*INSTRUCTIONS FOR THE TASK*. Please work out how many lines of this material include "BuGn", and answer with that number by itself.

*MATERIAL SUPPLIED*.

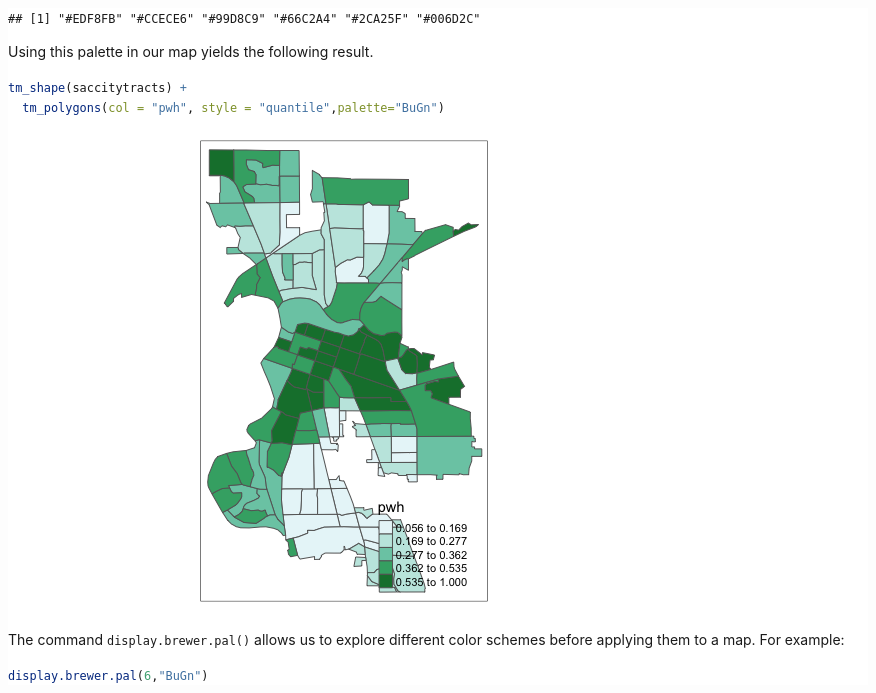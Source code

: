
 ```
## [1] "#EDF8FB" "#CCECE6" "#99D8C9" "#66C2A4" "#2CA25F" "#006D2C"
```

Using this palette in our map yields the following result.


```r
tm_shape(saccitytracts) +
  tm_polygons(col = "pwh", style = "quantile",palette="BuGn") 
```

![](introspatial_files/figure-html/unnamed-chunk-54-1.png)

The command `display.brewer.pal()` allows us to explore different color schemes before applying them to a map. For example:


```r
display.brewer.pal(6,"BuGn")
```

*WRITTEN REPLY*. 2